Could you reproduce all the entries under this sentence exactly, leaving the images aside?

START RECORDS SHOWN

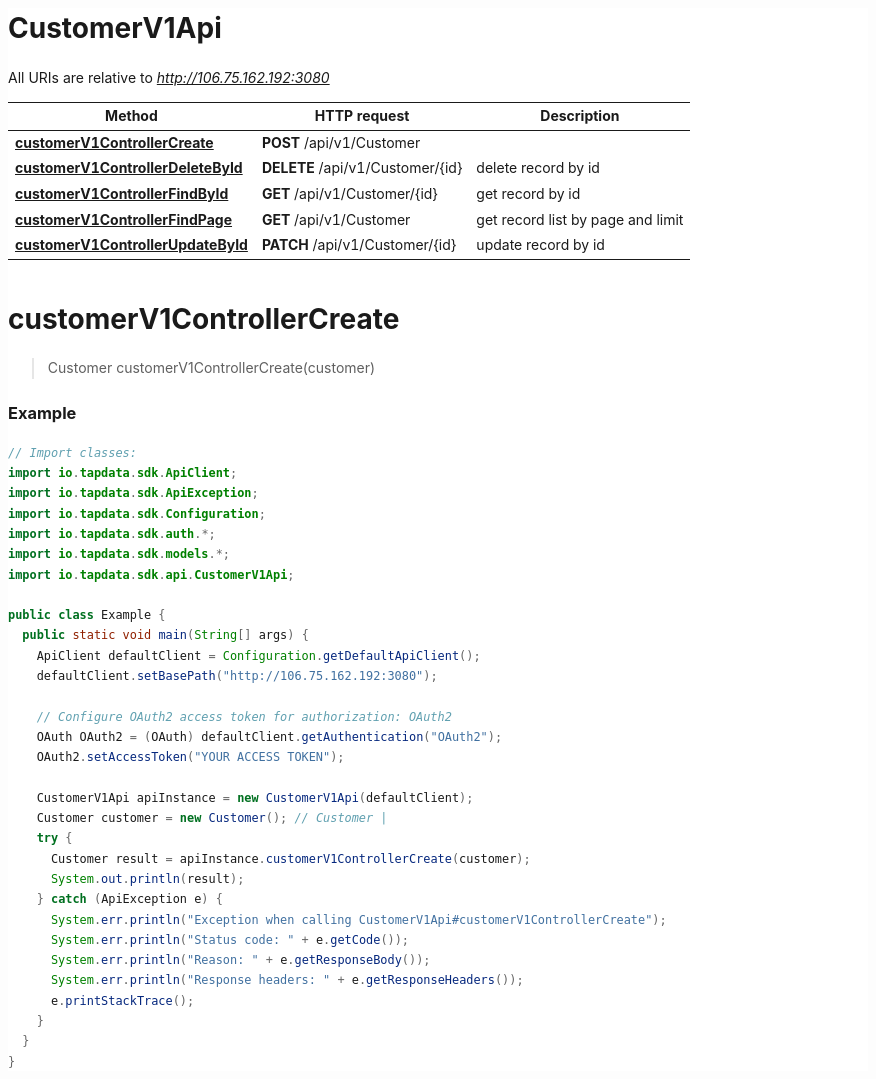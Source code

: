 # CustomerV1Api

All URIs are relative to *http://106.75.162.192:3080*

Method | HTTP request | Description
------------- | ------------- | -------------
[**customerV1ControllerCreate**](CustomerV1Api.md#customerV1ControllerCreate) | **POST** /api/v1/Customer | 
[**customerV1ControllerDeleteById**](CustomerV1Api.md#customerV1ControllerDeleteById) | **DELETE** /api/v1/Customer/{id} | delete record by id
[**customerV1ControllerFindById**](CustomerV1Api.md#customerV1ControllerFindById) | **GET** /api/v1/Customer/{id} | get record by id
[**customerV1ControllerFindPage**](CustomerV1Api.md#customerV1ControllerFindPage) | **GET** /api/v1/Customer | get record list by page and limit
[**customerV1ControllerUpdateById**](CustomerV1Api.md#customerV1ControllerUpdateById) | **PATCH** /api/v1/Customer/{id} | update record by id


<a name="customerV1ControllerCreate"></a>
# **customerV1ControllerCreate**
> Customer customerV1ControllerCreate(customer)



### Example
```java
// Import classes:
import io.tapdata.sdk.ApiClient;
import io.tapdata.sdk.ApiException;
import io.tapdata.sdk.Configuration;
import io.tapdata.sdk.auth.*;
import io.tapdata.sdk.models.*;
import io.tapdata.sdk.api.CustomerV1Api;

public class Example {
  public static void main(String[] args) {
    ApiClient defaultClient = Configuration.getDefaultApiClient();
    defaultClient.setBasePath("http://106.75.162.192:3080");
    
    // Configure OAuth2 access token for authorization: OAuth2
    OAuth OAuth2 = (OAuth) defaultClient.getAuthentication("OAuth2");
    OAuth2.setAccessToken("YOUR ACCESS TOKEN");

    CustomerV1Api apiInstance = new CustomerV1Api(defaultClient);
    Customer customer = new Customer(); // Customer | 
    try {
      Customer result = apiInstance.customerV1ControllerCreate(customer);
      System.out.println(result);
    } catch (ApiException e) {
      System.err.println("Exception when calling CustomerV1Api#customerV1ControllerCreate");
      System.err.println("Status code: " + e.getCode());
      System.err.println("Reason: " + e.getResponseBody());
      System.err.println("Response headers: " + e.getResponseHeaders());
      e.printStackTrace();
    }
  }
}
```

END RECORDS SHOWN

OUTPUT FOR THIS EXERCISE —
Source code

: # CustomerV1Api

All URIs are relative to *http://106.75.162.192:3080*

Method | HTTP request | Description
------------- | ------------- | -------------
[**customerV1ControllerCreate**](CustomerV1Api.md#customerV1ControllerCreate) | **POST** /api/v1/Customer | 
[**customerV1ControllerDeleteById**](CustomerV1Api.md#customerV1ControllerDeleteById) | **DELETE** /api/v1/Customer/{id} | delete record by id
[**customerV1ControllerFindById**](CustomerV1Api.md#customerV1ControllerFindById) | **GET** /api/v1/Customer/{id} | get record by id
[**customerV1ControllerFindPage**](CustomerV1Api.md#customerV1ControllerFindPage) | **GET** /api/v1/Customer | get record list by page and limit
[**customerV1ControllerUpdateById**](CustomerV1Api.md#customerV1ControllerUpdateById) | **PATCH** /api/v1/Customer/{id} | update record by id


<a name="customerV1ControllerCreate"></a>
# **customerV1ControllerCreate**
> Customer customerV1ControllerCreate(customer)



### Example
```java
// Import classes:
import io.tapdata.sdk.ApiClient;
import io.tapdata.sdk.ApiException;
import io.tapdata.sdk.Configuration;
import io.tapdata.sdk.auth.*;
import io.tapdata.sdk.models.*;
import io.tapdata.sdk.api.CustomerV1Api;

public class Example {
  public static void main(String[] args) {
    ApiClient defaultClient = Configuration.getDefaultApiClient();
    defaultClient.setBasePath("http://106.75.162.192:3080");
    
    // Configure OAuth2 access token for authorization: OAuth2
    OAuth OAuth2 = (OAuth) defaultClient.getAuthentication("OAuth2");
    OAuth2.setAccessToken("YOUR ACCESS TOKEN");

    CustomerV1Api apiInstance = new CustomerV1Api(defaultClient);
    Customer customer = new Customer(); // Customer | 
    try {
      Customer result = apiInstance.customerV1ControllerCreate(customer);
      System.out.println(result);
    } catch (ApiException e) {
      System.err.println("Exception when calling CustomerV1Api#customerV1ControllerCreate");
      System.err.println("Status code: " + e.getCode());
      System.err.println("Reason: " + e.getResponseBody());
      System.err.println("Response headers: " + e.getResponseHeaders());
      e.printStackTrace();
    }
  }
}
```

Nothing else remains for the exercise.